I was asked this question by my hair stylist yesterday. Do you have kids? No, Do you want kids? (a very emphatic) No. Suddenly...no more questions and the blow dryer starts. I guess I was deemed as having nothing else important I could possibly talk about. I think it is sad that those of us who are childless by choice feel like we have to lie or wilt and hide behind our desires, or justify our decisions not to have children. I just don't want them. That should be enough.

IowaSkye said...

I don't think it was wrong to lie, it's your choice. I don't see any reason not to tell it like it is though. I understand the annoyance of having to explain to people why I'm not having children. But I also think the more people are open about their choice and why, then hopefully there will be more understanding and less judgment made towards those of us who are childfree. It's time people see that we are not have-nots, and that our choice is legimate and should be seen as such!

May said...

I also horrible about lying. I have do it hundreds of times even with close friends and it feels horrible because I feel they don't like the real me. I have done it because the few times I said I do not want kids to people other than my mother and my boyfriend everyone turned almost mad at me and I was humiliated being called a bad woman, selfish and once someone even compared me to her cat saying that her cat was better than me because she experienced giving birth.

Anonymous said...

When I was dating everyone wanted to know when I was going to get married. Then I got married and everyone wanted to know when I was going to have children. Now after 14 years of marriage, I get a lot of pathetic looks from people assuming it must be me. I understand not telling the truth. I have on occassion as well so I can continue on my way. But if all of us stop telling the truth it will never be accepted into society.

Kristine said...

Every time I read something like this, I get more excited about the next opportunity to tell someone I'm happily child-free. Up until a year ago, I had no idea there were so many of us. But I really think we need to talk about it more -- without excuses. Why can't we be just as happy to be without them as other people are to have them?

It's only shocking because it's a new concept to so many. Even the ones who act horrified may come to a different conclusion after giving it some thought.

Laura S. Scott said...

"Why can't we be just as happy to be without them as other people are to have them?"
So right Kristine!
I think our culture expects us to want kids or feel regret one day if we don't have them. I wish we didn't feel compelled to lie or deceive by ommission.

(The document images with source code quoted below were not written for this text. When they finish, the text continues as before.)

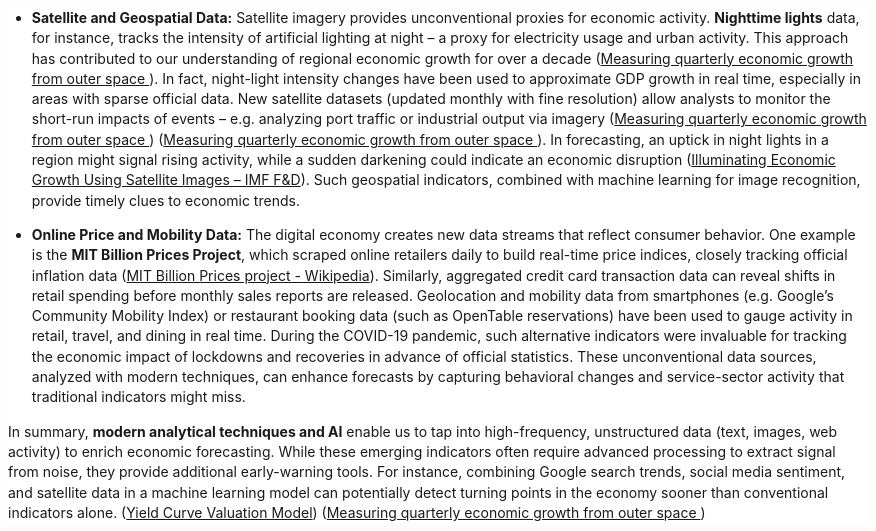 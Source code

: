 - **Satellite and Geospatial Data:** Satellite imagery provides unconventional proxies for economic activity. **Nighttime lights** data, for instance, tracks the intensity of artificial lighting at night – a proxy for electricity usage and urban activity. This approach has contributed to our understanding of regional economic growth for over a decade ([Measuring quarterly economic growth from outer space ](https://blogs.worldbank.org/en/developmenttalk/measuring-quarterly-economic-growth-outer-space#:~:text=Satellite%20images%20of%20nighttime%20lights,run%20impacts%20of%20economic%20events)). In fact, night-light intensity changes have been used to approximate GDP growth in real time, especially in areas with sparse official data. New satellite datasets (updated monthly with fine resolution) allow analysts to monitor the short-run impacts of events – e.g. analyzing port traffic or industrial output via imagery ([Measuring quarterly economic growth from outer space ](https://blogs.worldbank.org/en/developmenttalk/measuring-quarterly-economic-growth-outer-space#:~:text=Satellite%20images%20of%20nighttime%20lights,run%20impacts%20of%20economic%20events)) ([Measuring quarterly economic growth from outer space ](https://blogs.worldbank.org/en/developmenttalk/measuring-quarterly-economic-growth-outer-space#:~:text=Early%20publications%20have%20demonstrated%20powerful,undertaken%20using%20nighttime%20light%20data)). In forecasting, an uptick in night lights in a region might signal rising activity, while a sudden darkening could indicate an economic disruption ([Illuminating Economic Growth Using Satellite Images – IMF F&D](https://www.imf.org/en/Publications/fandd/issues/2019/09/satellite-images-at-night-and-economic-growth-yao#:~:text=Night%20lights%20can%20help%20gauge,questions%20otherwise%20impossible%20to%20answer)). Such geospatial indicators, combined with machine learning for image recognition, provide timely clues to economic trends.

- **Online Price and Mobility Data:** The digital economy creates new data streams that reflect consumer behavior. One example is the **MIT Billion Prices Project**, which scraped online retailers daily to build real-time price indices, closely tracking official inflation data ([MIT Billion Prices project - Wikipedia](https://en.wikipedia.org/wiki/MIT_Billion_Prices_project#:~:text=MIT%20Billion%20Prices%20project%20,Awards)). Similarly, aggregated credit card transaction data can reveal shifts in retail spending before monthly sales reports are released. Geolocation and mobility data from smartphones (e.g. Google’s Community Mobility Index) or restaurant booking data (such as OpenTable reservations) have been used to gauge activity in retail, travel, and dining in real time. During the COVID-19 pandemic, such alternative indicators were invaluable for tracking the economic impact of lockdowns and recoveries in advance of official statistics. These unconventional data sources, analyzed with modern techniques, can enhance forecasts by capturing behavioral changes and service-sector activity that traditional indicators might miss.

In summary, **modern analytical techniques and AI** enable us to tap into high-frequency, unstructured data (text, images, web activity) to enrich economic forecasting. While these emerging indicators often require advanced processing to extract signal from noise, they provide additional early-warning tools. For instance, combining Google search trends, social media sentiment, and satellite data in a machine learning model can potentially detect turning points in the economy sooner than conventional indicators alone. ([Yield Curve Valuation Model](https://www.currentmarketvaluation.com/models/yield-curve.php#:~:text=Again%2C%20in%20a%20normal%20rate,soon%20followed%20by%20economic%20recession)) ([Measuring quarterly economic growth from outer space ](https://blogs.worldbank.org/en/developmenttalk/measuring-quarterly-economic-growth-outer-space#:~:text=Satellite%20images%20of%20nighttime%20lights,run%20impacts%20of%20economic%20events))

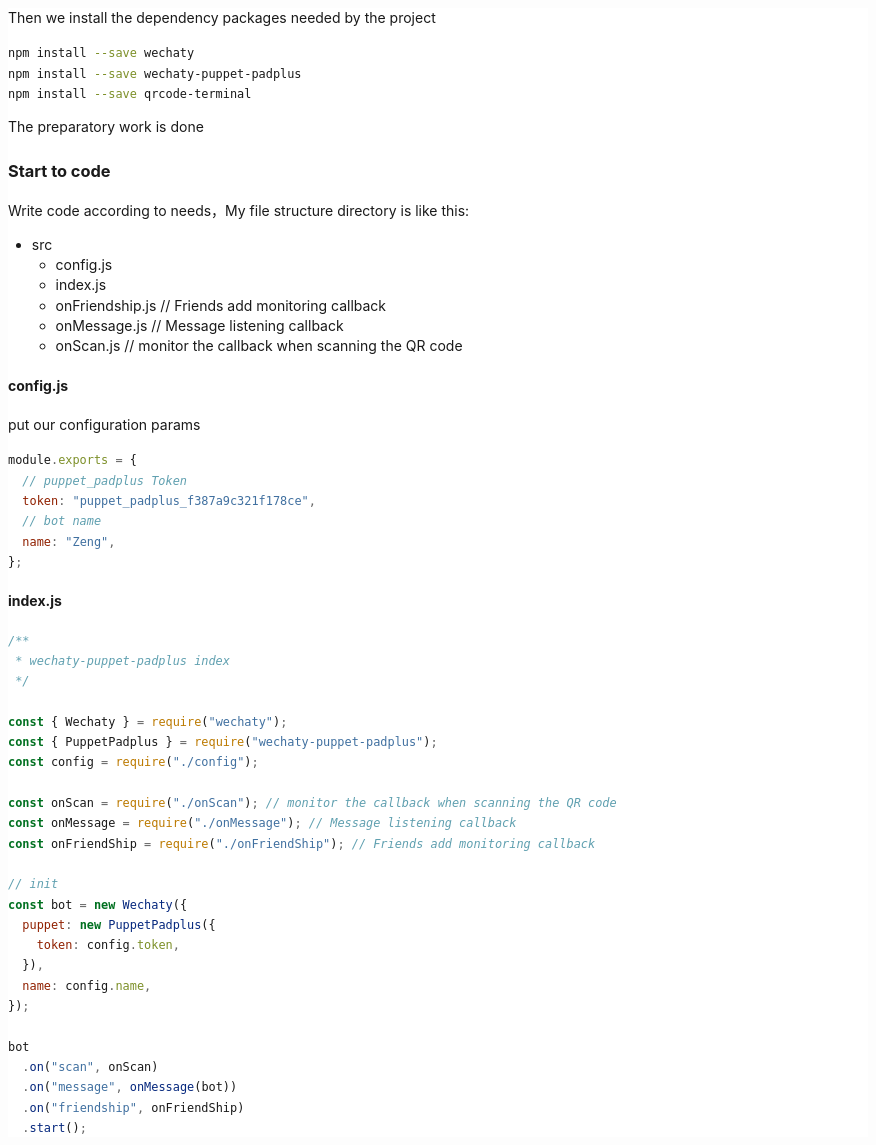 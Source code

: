 Then we install the dependency packages needed by the project

```bash
npm install --save wechaty
npm install --save wechaty-puppet-padplus
npm install --save qrcode-terminal
```

The preparatory work is done

### Start to code

Write code according to needs，My file structure directory is like this:

- src
  - config.js
  - index.js
  - onFriendship.js // Friends add monitoring callback
  - onMessage.js // Message listening callback
  - onScan.js // monitor the callback when scanning the QR code

#### config.js

put our configuration params

```javascript
module.exports = {
  // puppet_padplus Token
  token: "puppet_padplus_f387a9c321f178ce",
  // bot name
  name: "Zeng",
};
```

#### index.js

```javascript
/**
 * wechaty-puppet-padplus index
 */

const { Wechaty } = require("wechaty");
const { PuppetPadplus } = require("wechaty-puppet-padplus");
const config = require("./config");

const onScan = require("./onScan"); // monitor the callback when scanning the QR code
const onMessage = require("./onMessage"); // Message listening callback
const onFriendShip = require("./onFriendShip"); // Friends add monitoring callback

// init
const bot = new Wechaty({
  puppet: new PuppetPadplus({
    token: config.token,
  }),
  name: config.name,
});

bot
  .on("scan", onScan)
  .on("message", onMessage(bot))
  .on("friendship", onFriendShip)
  .start();
```
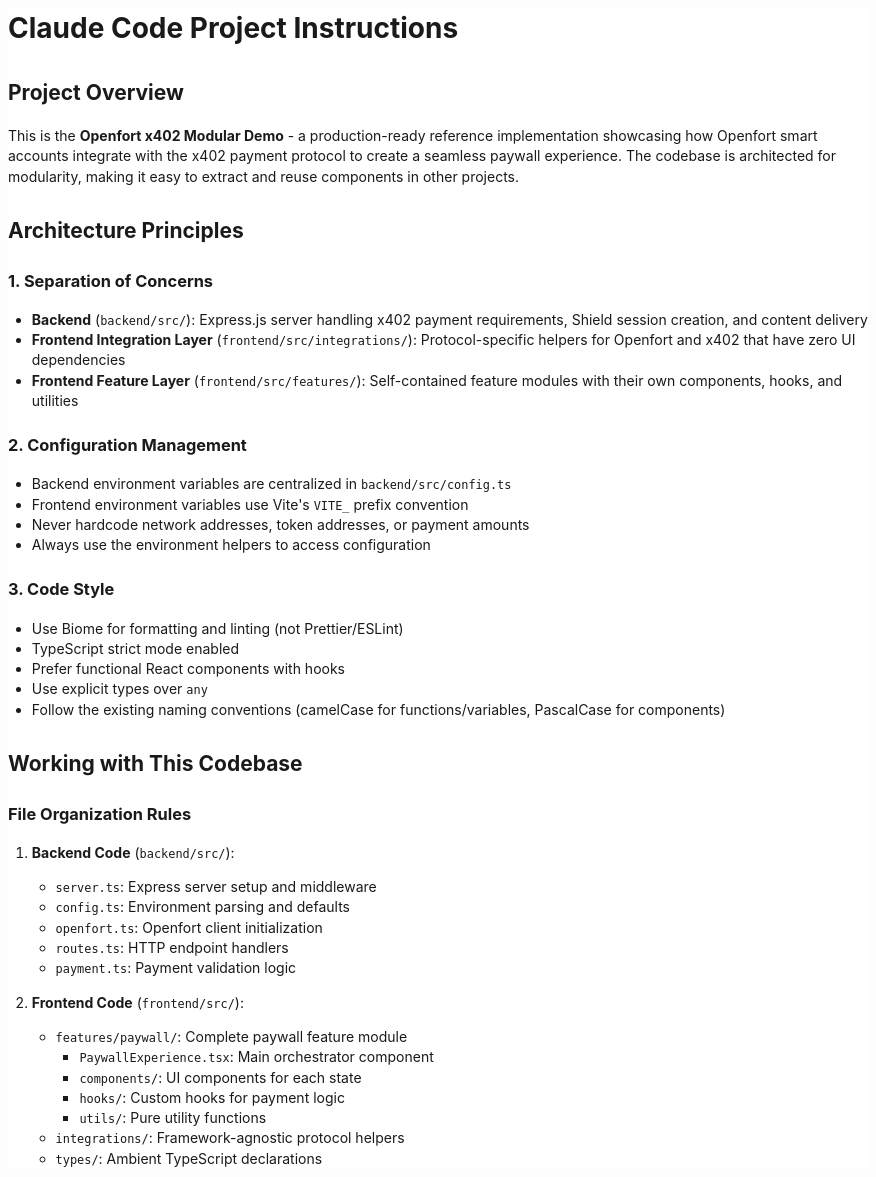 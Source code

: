 # Claude Code Project Instructions

## Project Overview

This is the **Openfort x402 Modular Demo** - a production-ready reference implementation showcasing how Openfort smart accounts integrate with the x402 payment protocol to create a seamless paywall experience. The codebase is architected for modularity, making it easy to extract and reuse components in other projects.

## Architecture Principles

### 1. **Separation of Concerns**
- **Backend** (`backend/src/`): Express.js server handling x402 payment requirements, Shield session creation, and content delivery
- **Frontend Integration Layer** (`frontend/src/integrations/`): Protocol-specific helpers for Openfort and x402 that have zero UI dependencies
- **Frontend Feature Layer** (`frontend/src/features/`): Self-contained feature modules with their own components, hooks, and utilities

### 2. **Configuration Management**
- Backend environment variables are centralized in `backend/src/config.ts`
- Frontend environment variables use Vite's `VITE_` prefix convention
- Never hardcode network addresses, token addresses, or payment amounts
- Always use the environment helpers to access configuration

### 3. **Code Style**
- Use Biome for formatting and linting (not Prettier/ESLint)
- TypeScript strict mode enabled
- Prefer functional React components with hooks
- Use explicit types over `any`
- Follow the existing naming conventions (camelCase for functions/variables, PascalCase for components)

## Working with This Codebase

### File Organization Rules

1. **Backend Code** (`backend/src/`):
   - `server.ts`: Express server setup and middleware
   - `config.ts`: Environment parsing and defaults
   - `openfort.ts`: Openfort client initialization
   - `routes.ts`: HTTP endpoint handlers
   - `payment.ts`: Payment validation logic

2. **Frontend Code** (`frontend/src/`):
   - `features/paywall/`: Complete paywall feature module
     - `PaywallExperience.tsx`: Main orchestrator component
     - `components/`: UI components for each state
     - `hooks/`: Custom hooks for payment logic
     - `utils/`: Pure utility functions
   - `integrations/`: Framework-agnostic protocol helpers
   - `types/`: Ambient TypeScript declarations
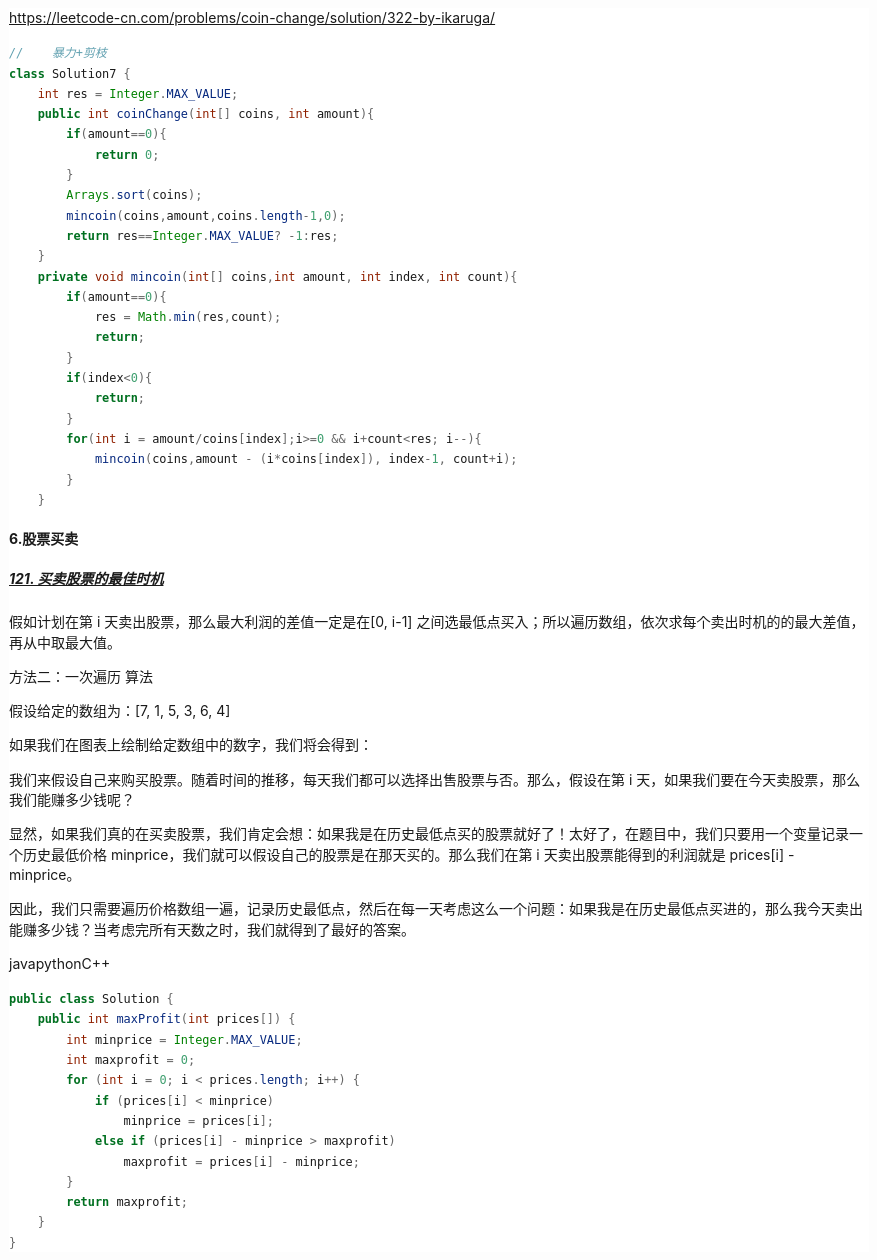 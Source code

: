 

https://leetcode-cn.com/problems/coin-change/solution/322-by-ikaruga/

```java
//    暴力+剪枝
class Solution7 {
    int res = Integer.MAX_VALUE;
    public int coinChange(int[] coins, int amount){
        if(amount==0){
            return 0;
        }
        Arrays.sort(coins);
        mincoin(coins,amount,coins.length-1,0);
        return res==Integer.MAX_VALUE? -1:res;
    }
    private void mincoin(int[] coins,int amount, int index, int count){
        if(amount==0){
            res = Math.min(res,count);
            return;
        }
        if(index<0){
            return;
        }
        for(int i = amount/coins[index];i>=0 && i+count<res; i--){
            mincoin(coins,amount - (i*coins[index]), index-1, count+i);
        }
    }
```



#### 6.股票买卖

##### [121. 买卖股票的最佳时机](https://leetcode-cn.com/problems/best-time-to-buy-and-sell-stock/)

假如计划在第 i 天卖出股票，那么最大利润的差值一定是在[0, i-1] 之间选最低点买入；所以遍历数组，依次求每个卖出时机的的最大差值，再从中取最大值。

方法二：一次遍历
算法

假设给定的数组为：[7, 1, 5, 3, 6, 4]

如果我们在图表上绘制给定数组中的数字，我们将会得到：



我们来假设自己来购买股票。随着时间的推移，每天我们都可以选择出售股票与否。那么，假设在第 i 天，如果我们要在今天卖股票，那么我们能赚多少钱呢？

显然，如果我们真的在买卖股票，我们肯定会想：如果我是在历史最低点买的股票就好了！太好了，在题目中，我们只要用一个变量记录一个历史最低价格 minprice，我们就可以假设自己的股票是在那天买的。那么我们在第 i 天卖出股票能得到的利润就是 prices[i] - minprice。

因此，我们只需要遍历价格数组一遍，记录历史最低点，然后在每一天考虑这么一个问题：如果我是在历史最低点买进的，那么我今天卖出能赚多少钱？当考虑完所有天数之时，我们就得到了最好的答案。

javapythonC++

```java
public class Solution {
    public int maxProfit(int prices[]) {
        int minprice = Integer.MAX_VALUE;
        int maxprofit = 0;
        for (int i = 0; i < prices.length; i++) {
            if (prices[i] < minprice)
                minprice = prices[i];
            else if (prices[i] - minprice > maxprofit)
                maxprofit = prices[i] - minprice;
        }
        return maxprofit;
    }
}

```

Hopefully the day will come when we don't because the rest of the world will have caught up to the fact that it is possible to remain happily childfree and it's a perfectly healthy state of being.

Lisa Horstman said...

I think it would be interesting, when asked if you have kids, to say, "Why do you ask?" : D

Laura S. Scott said...

Lisa, hmmm that's a good one.

Laura S. Scott said...

Lisa, hmmm that's a good one.

Sherri.S said...

The longer we keep explaining our decision to people, the longer they will retain the mindset that we should explain our decision to them.

If I were in that position, I would just tell the person that I don't need to explain myself to anybody.